*RECORDS PROVIDED*.
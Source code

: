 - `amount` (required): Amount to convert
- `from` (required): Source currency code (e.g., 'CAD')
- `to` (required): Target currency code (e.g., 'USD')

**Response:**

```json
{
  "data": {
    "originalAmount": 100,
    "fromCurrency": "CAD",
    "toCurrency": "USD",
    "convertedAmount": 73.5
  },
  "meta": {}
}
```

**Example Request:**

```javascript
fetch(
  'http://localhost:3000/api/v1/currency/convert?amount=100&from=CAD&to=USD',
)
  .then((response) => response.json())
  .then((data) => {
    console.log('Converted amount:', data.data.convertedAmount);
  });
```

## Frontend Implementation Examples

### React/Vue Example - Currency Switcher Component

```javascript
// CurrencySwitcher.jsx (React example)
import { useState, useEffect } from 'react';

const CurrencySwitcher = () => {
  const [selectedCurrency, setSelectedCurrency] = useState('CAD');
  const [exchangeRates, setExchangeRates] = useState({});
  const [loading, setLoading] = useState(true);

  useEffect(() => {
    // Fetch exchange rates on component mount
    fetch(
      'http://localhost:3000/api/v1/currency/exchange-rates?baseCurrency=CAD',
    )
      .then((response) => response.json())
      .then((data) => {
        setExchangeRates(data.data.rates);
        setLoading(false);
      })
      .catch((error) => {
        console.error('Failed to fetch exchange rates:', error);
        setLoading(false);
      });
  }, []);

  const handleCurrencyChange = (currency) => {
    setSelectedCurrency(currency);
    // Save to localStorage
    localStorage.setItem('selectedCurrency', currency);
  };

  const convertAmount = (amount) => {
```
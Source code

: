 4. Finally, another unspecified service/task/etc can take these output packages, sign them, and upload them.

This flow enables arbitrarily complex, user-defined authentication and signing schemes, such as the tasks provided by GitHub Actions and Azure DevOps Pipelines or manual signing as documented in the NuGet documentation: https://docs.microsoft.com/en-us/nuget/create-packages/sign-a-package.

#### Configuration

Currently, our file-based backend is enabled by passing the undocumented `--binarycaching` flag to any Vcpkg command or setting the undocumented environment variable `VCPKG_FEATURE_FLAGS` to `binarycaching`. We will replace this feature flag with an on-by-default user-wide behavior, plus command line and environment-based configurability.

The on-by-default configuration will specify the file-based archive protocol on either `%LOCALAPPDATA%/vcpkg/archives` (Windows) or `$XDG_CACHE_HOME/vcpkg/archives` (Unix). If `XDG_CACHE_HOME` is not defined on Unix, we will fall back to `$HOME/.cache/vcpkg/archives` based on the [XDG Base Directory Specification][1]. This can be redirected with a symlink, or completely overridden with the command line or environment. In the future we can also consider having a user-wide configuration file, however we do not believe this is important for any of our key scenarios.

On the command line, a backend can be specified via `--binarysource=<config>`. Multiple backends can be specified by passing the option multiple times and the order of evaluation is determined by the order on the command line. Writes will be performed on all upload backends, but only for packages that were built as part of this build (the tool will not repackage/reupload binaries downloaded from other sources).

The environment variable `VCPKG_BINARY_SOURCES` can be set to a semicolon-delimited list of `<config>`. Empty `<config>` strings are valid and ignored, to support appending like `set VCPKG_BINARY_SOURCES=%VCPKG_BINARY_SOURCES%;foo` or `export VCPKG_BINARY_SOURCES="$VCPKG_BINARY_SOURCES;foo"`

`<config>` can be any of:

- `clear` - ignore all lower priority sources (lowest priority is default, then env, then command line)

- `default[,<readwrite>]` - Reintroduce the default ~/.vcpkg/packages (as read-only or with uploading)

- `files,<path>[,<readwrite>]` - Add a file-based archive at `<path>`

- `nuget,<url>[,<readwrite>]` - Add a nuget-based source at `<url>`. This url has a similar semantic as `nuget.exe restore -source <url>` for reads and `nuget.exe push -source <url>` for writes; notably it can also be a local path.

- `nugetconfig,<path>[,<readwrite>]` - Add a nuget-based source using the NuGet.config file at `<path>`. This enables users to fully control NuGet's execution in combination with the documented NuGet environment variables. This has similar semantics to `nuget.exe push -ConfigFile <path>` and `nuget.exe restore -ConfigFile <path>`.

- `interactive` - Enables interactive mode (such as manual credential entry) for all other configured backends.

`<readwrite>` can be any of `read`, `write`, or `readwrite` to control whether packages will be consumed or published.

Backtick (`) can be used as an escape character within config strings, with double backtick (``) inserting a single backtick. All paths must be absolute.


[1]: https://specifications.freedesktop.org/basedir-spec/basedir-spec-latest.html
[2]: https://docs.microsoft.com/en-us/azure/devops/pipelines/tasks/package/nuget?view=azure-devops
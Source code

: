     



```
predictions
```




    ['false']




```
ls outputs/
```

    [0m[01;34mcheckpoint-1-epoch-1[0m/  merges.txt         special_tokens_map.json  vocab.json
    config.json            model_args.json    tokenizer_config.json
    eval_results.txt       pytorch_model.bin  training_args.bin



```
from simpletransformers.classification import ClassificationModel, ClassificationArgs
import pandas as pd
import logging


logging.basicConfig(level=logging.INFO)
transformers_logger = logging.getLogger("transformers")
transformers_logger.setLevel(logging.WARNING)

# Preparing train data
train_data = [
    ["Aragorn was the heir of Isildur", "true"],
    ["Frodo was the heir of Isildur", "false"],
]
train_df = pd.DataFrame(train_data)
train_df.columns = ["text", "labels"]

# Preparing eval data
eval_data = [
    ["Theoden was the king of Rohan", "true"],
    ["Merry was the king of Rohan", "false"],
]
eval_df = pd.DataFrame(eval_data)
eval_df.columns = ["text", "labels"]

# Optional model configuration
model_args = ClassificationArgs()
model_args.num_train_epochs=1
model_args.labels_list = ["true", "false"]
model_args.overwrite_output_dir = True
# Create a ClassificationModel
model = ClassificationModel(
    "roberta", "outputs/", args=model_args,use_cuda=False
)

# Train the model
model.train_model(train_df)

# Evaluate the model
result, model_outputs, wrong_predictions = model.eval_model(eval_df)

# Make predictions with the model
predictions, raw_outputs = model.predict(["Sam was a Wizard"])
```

*YOUR INSTRUCTIONS*.
Your task is to copy each line of the entries that includes the word "default".

*RESPONSE TO THE TASK*.
Currently, our file-based backend is enabled by passing the undocumented `--binarycaching` flag to any Vcpkg command or setting the undocumented environment variable `VCPKG_FEATURE_FLAGS` to `binarycaching`. We will replace this feature flag with an on-by-default user-wide behavior, plus command line and environment-based configurability.
The on-by-default configuration will specify the file-based archive protocol on either `%LOCALAPPDATA%/vcpkg/archives` (Windows) or `$XDG_CACHE_HOME/vcpkg/archives` (Unix). If `XDG_CACHE_HOME` is not defined on Unix, we will fall back to `$HOME/.cache/vcpkg/archives` based on the [XDG Base Directory Specification][1]. This can be redirected with a symlink, or completely overridden with the command line or environment. In the future we can also consider having a user-wide configuration file, however we do not believe this is important for any of our key scenarios.
- `clear` - ignore all lower priority sources (lowest priority is default, then env, then command line)
- `default[,<readwrite>]` - Reintroduce the default ~/.vcpkg/packages (as read-only or with uploading)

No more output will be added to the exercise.